In a wide-ranging speech at an ASIS International Conference in Anaheim, California that covered everything from Iran, ISIS, and other national security hotspots, retired Marine Gen. James Mattis told attendees: “We will probably look back on the invasion of Iraq as a mistake, a strategic mistake.”

The assertion is not particularly controversial, given the faulty intelligence that led to the invasion, the many missteps afterward, and the unravelling of a country that eventually gave birth to the terrorist group ISIS.

But it is interesting as it’s the first known instance of Mattis portraying the invasion in a negative light, especially given his leadership of 1st Marine Division in 2003, which he led across the border and, eventually, into Baghdad.

“I think people were pretty much aware that the US military didn’t think it was a very wise idea,” he said. “But we give a cheery ‘Aye aye, Sir.’ Because when you elect someone commander in chief — we give our advice.
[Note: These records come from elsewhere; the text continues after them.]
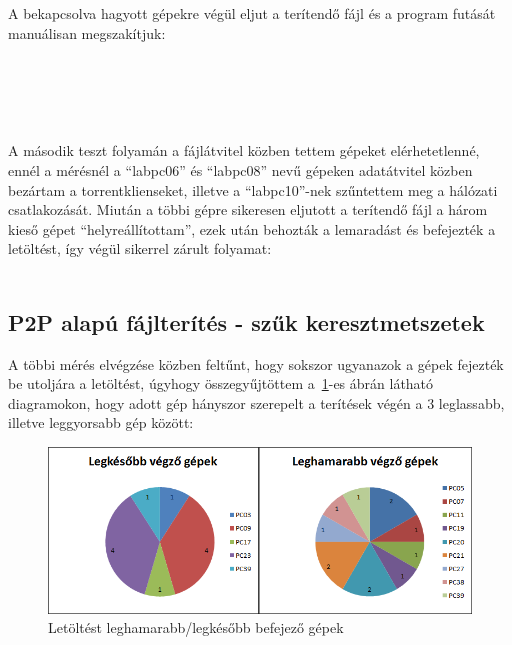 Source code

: \\\\
A bekapcsolva hagyott gépekre végül eljut a terítendő fájl és a program futását manuálisan megszakítjuk:\\\\
\\
\\
\\\\
A második teszt folyamán a fájlátvitel közben tettem gépeket elérhetetlenné, ennél a mérésnél a ``labpc06'' és ``labpc08'' nevű gépeken adatátvitel közben bezártam a torrentklienseket, illetve a ``labpc10''-nek szűntettem meg a hálózati csatlakozását. Miután a többi gépre sikeresen eljutott a terítendő fájl a három kieső gépet ``helyreállítottam'', ezek után behozták a lemaradást és befejezték a letöltést, így végül sikerrel zárult folyamat:\\\\

%
\subsection{P2P alapú fájlterítés - szűk keresztmetszetek}
%

A többi mérés elvégzése közben feltűnt, hogy sokszor ugyanazok a gépek fejezték be utoljára a letöltést, úgyhogy összegyűjtöttem a~\ref{fig:computerdownloadspeeds}-es ábrán látható diagramokon, hogy adott gép hányszor szerepelt a terítések végén a 3 leglassabb, illetve leggyorsabb gép között:


\begin{figure}[ht]
\centering
\includegraphics[width=150mm, keepaspectratio]{figures/Perf_computers.png}
\caption{Letöltést leghamarabb/legkésőbb befejező gépek}
\label{fig:computerdownloadspeeds}
\end{figure}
We generally give it in private.”
...
He was asked specifically about whether there was a scenario in which he may have retired in protest during a talk in San Francisco in April 2014. Mattis allowed some unethical orders and other scenarios that would lead him to do so, but he said, “you have to be very careful about doing that. The lance corporals can’t retire. They’re going. That’s all there is to it.”

He added: “You abandon him only under the most dire circumstances, where the message you have to send can be sent no other way. I never confronted that situation.”
...
What is not clear from this story is why he felt it was a strategic mistake at the time.  It is easy with hindsight bias to make that assertion.  No one knew the intelligence was faulty at the time.  There were tactical mistakes that made the invasion more difficult than it should have been.  The US sent just enough troops to topple the government, but not enough to protect the people from the inevitable insurgency and had to surge troops to do that as the situation appeared to be spinning out of control.

The article does not address Obama's strategic blunder of withdrawing US forces which actually led to the ISIL genocides.  That was a completely predictable result at the time.